#### INPUT FOR THIS TASK:
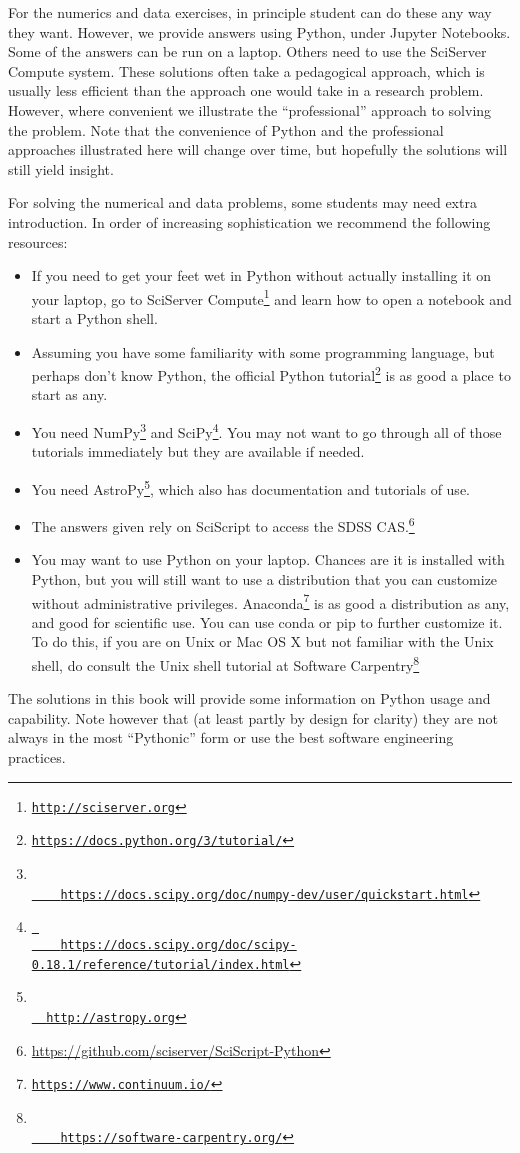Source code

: \documentclass[11pt, preprint, maxnames=9]{aastex}
\begin{document}
For the numerics and data exercises, in principle student can do these
any way they want. However, we provide answers using Python, under
Jupyter Notebooks. Some of the answers can be run on a laptop. Others
need to use the SciServer Compute system.  These solutions often take
a pedagogical approach, which is usually less efficient than the
approach one would take in a research problem.  However, where
convenient we illustrate the ``professional'' approach to solving the
problem. Note that the convenience of Python and the professional
approaches illustrated here will change over time, but hopefully the
solutions will still yield insight.

For solving the numerical and data problems, some students may need
extra introduction. In order of increasing sophistication we recommend
the following resources:
\begin{itemize}
\item If you need to get your feet wet in Python without actually
  installing it on your laptop, go to SciServer
  Compute\footnote{\tt \url{http://sciserver.org}} and learn how to
  open a notebook and start a Python shell.
\item Assuming you have some familiarity with some programming
  language, but perhaps don't know Python, the official Python
  tutorial\footnote{\tt \url{https://docs.python.org/3/tutorial/}} is as
  good a place to start as any.
\item You need 
  NumPy\footnote{\tt \url{
    https://docs.scipy.org/doc/numpy-dev/user/quickstart.html}} and
  SciPy\footnote{\tt \url{ 
    https://docs.scipy.org/doc/scipy-0.18.1/reference/tutorial/index.html}}. You
  may not want to go through all of those tutorials immediately but
  they are available if needed. 
\item You need AstroPy\footnote{\tt \url{
  http://astropy.org}}, which also has documentation and tutorials of
  use.
\item The answers given rely on SciScript to access the SDSS
  CAS.\footnote{\url{https://github.com/sciserver/SciScript-Python}}
\item You may want to use Python on your laptop. Chances are it is
  installed with Python, but you will still want to use a distribution
  that you can customize without administrative
  privileges. Anaconda\footnote{\tt \url{https://www.continuum.io/}} is as
  good a distribution as any, and good for scientific use. You can use
  conda or pip to further customize it. To do this, if you are on Unix
  or Mac OS X but not familiar with the Unix shell, do consult the
  Unix shell tutorial at Software Carpentry\footnote{\tt \url{
    https://software-carpentry.org/}}
\end{itemize}
The solutions in this book will provide some information on Python
usage and capability. Note however that (at least partly by design for
clarity) they are not always in the most ``Pythonic'' form or use the
best software engineering practices.
\end{document}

#### EXERCISE OBJECTIVE:
Among the entries, how many lines include the word "distribution"? Answer with a single number and nothing further.

#### OUTPUT OF THE EXERCISE:
2